The oil injection lines are original and I should replace them. Anyone know how hard this is on a 97XP? Any other suggestions for things to check? What are good compression numbers for this motor?
 
Sounds like you have carbs that are plugged up. Do you still have gray tempo fuel lines? If you do... change them, and clean the system.
 
Sounds like you have carbs that are plugged up. Do you still have gray tempo fuel lines? If you do... change them, and clean the system.

I really tried to do things right on this ski. New marine rated Goodyear lines, new fuel selector switch, drilled and welded new plugs into the exhaust, jet pump serviced, new starter, new voltage rectifier, new cooling system regulator, cleaned RAVE valves, tried a carb rebuild kit but still had a dead spot mid throttle so the ski has a new rack of carbs in it (ya, that was expensive).
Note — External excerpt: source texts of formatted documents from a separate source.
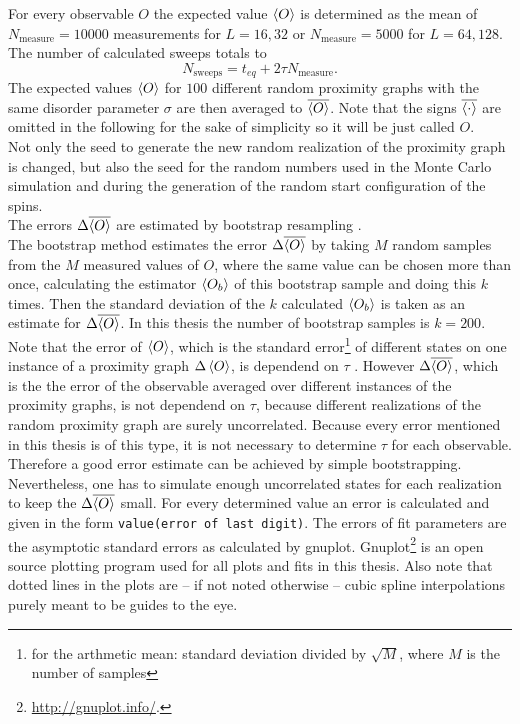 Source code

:     For every observable \(O\) the expected value \(\left< O \right>\) is determined
    as the mean of \(N_{\mathrm{measure}}=10000\) measurements for \(L=16,32\)
    or \(N_{\mathrm{measure}}=5000\) for \(L=64,128\). The number of
    calculated sweeps totals to
    \[N_{\mathrm{sweeps}}=t_{eq}+2\tau N_{\mathrm{measure}}.\]
    The expected values \(\left< O \right>\) for \(100\) different random proximity
    graphs with the same disorder parameter \(\sigma\) are then averaged to
    \(\overline{\left< O \right>}\). Note that the signs \(\overline{\left< \cdot \right>}\)
    are omitted in the following for the sake of simplicity so
    it will be just called \(O\).\\
    Not only the seed to generate the new random
    realization of the proximity graph is changed, but also the seed for
    the random numbers used in the Monte Carlo simulation and during the
    generation of the random start configuration of the spins.\\
    The errors \(\Delta \overline{\left< O \right>}\) are estimated by bootstrap resampling
    \cite{Bootstrap}.\\
    The bootstrap method estimates the error \(\Delta \overline{\left< O \right>}\)
    by taking \(M\) random samples from the \(M\) measured values of \(O\),
    where the same value can be chosen more than once, calculating the
    estimator \(\left< O_b \right>\) of this bootstrap sample and doing this \(k\)
    times. Then the standard deviation of the \(k\) calculated \(\left< O_b \right>\)
    is taken as an estimate for \(\Delta \overline{\left< O \right>}\).
    In this thesis the number of bootstrap samples is \(k = 200\).\\
    Note that the error of \(\left< O \right>\), which is the standard error\footnote{for the arthmetic mean: standard deviation divided by \(\sqrt M\), where \(M\) is the number of samples}
    of different states on one instance of a proximity graph \(\Delta \left< O \right>\),
    is dependend on \(\tau\) \cite[p. 151]{Katzgraber2011}.
    However \(\Delta \overline{\left< O \right>}\), which is the the error of the
    observable averaged over different instances of the proximity graphs,
    is not dependend on \(\tau\), because different realizations of the
    random proximity graph are surely uncorrelated.
    Because every error mentioned in this thesis is of this type, it is not
    necessary to determine \(\tau\) for each observable. Therefore a good
    error estimate can be achieved by simple bootstrapping. Nevertheless, one has
    to simulate enough uncorrelated states for each realization to keep
    the \(\Delta \overline{\left< O \right>}\) small. For every determined value an
    error is calculated and given in the form \texttt{value(error of last digit)}.
    The errors of fit parameters are the asymptotic standard errors as calculated
    by gnuplot. Gnuplot\footnote{\url{http://gnuplot.info/}.} is an open
    source plotting program used for all plots and fits in this thesis.
    Also note that dotted lines in the plots are -- if not noted otherwise --
    cubic spline interpolations purely meant to be guides to the eye.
They were supposedly the last ones available for this motor. Just did a compression check, 145/160.

The oil lines have air in them and I was able to easily pull both off the pump. I have some "Fuel and Lubricant Yellow Tygon PVC Tubing 3/32" ID" in my shopping cart now. I pulled the oil pump cable off the pump (this puts the pump in full on, correct?) but still did not see any oil movement in the lines. Is that normal? How long should an oil filter last? I maybe have 50-60 hours on this one.
 
Back TTT. I just changed the oil pump lines. I still need to prime them and test. Any feedback on the questions above would be great!
 
Sorry I missed it before.

I recommend changing the oil filter every other year. They are cheap, and there is no reason to loose an engine over a plugged filter.

If the pump arm is held to full... it will prime the small hoses in about 10 to 15 seconds with the engine at idle. BUT... if there is air in the pump... it will not build enough pressure to push the check valves open. So... make sure there is oil in the pump. There is a bleed screw on the face of the pump. Open it, to let the air out. It's a small screw, so don't break it tightening it once the pump is bled.

If you still don't get any oil... the plastic driveshaft could be stripped, or the check vlaves/injection nipples could be plugged.
 
No need to apologize! I appreciate the knowledge!
No problem bleeding the pump (I hope). Where are these check valves located? I don't see anything resembling an automotive style check valve except on top of the oil tank.
Regarding clogged injector nipples, should I be able to blow into the lines connected to the pump, regardless of the crank position in the engine?
I thought I had a bad stator, so the dealer just had this front cover off. I should have borrowed an engine hoist and supported the engine on a strap, but I figured this time I'll let the experts handle it. It does not look like they took the pump off, just the front cover. Does this make sense? How likely is it to have a stripped driveshaft?
 
At the risk of speaking for Doc. I think the check valves he is talking about are located in the oil injection nozzles.
 
That makes sense. How do these come off? I managed to install the line without taking the carbs off, but it took me over an hour and a half to get that back lone on. I really hope they are not clogged.
 
I have never taken them out. I just take a very small diameter wire and make sure that they are not clogged. Maybe someone else that has removed them will chime in on this.
 
Good to know they dont need to come off to be cleaned. That was why I asked how to take them off.

UPDATE:
I just pulled the bleeder off the pump and nothing came out! If I squeeze the line between the pump and filter, it does come out. Oil tank is 3/4 full. If I squeeze the line directly off the reservoir, I also see oil from the bleeder. I tried bumping the starter a bit, but I didn't see any oil. I am assuming with the bleeder all the way out I would have a very visible flow of oil. How visible should this flow of oil be?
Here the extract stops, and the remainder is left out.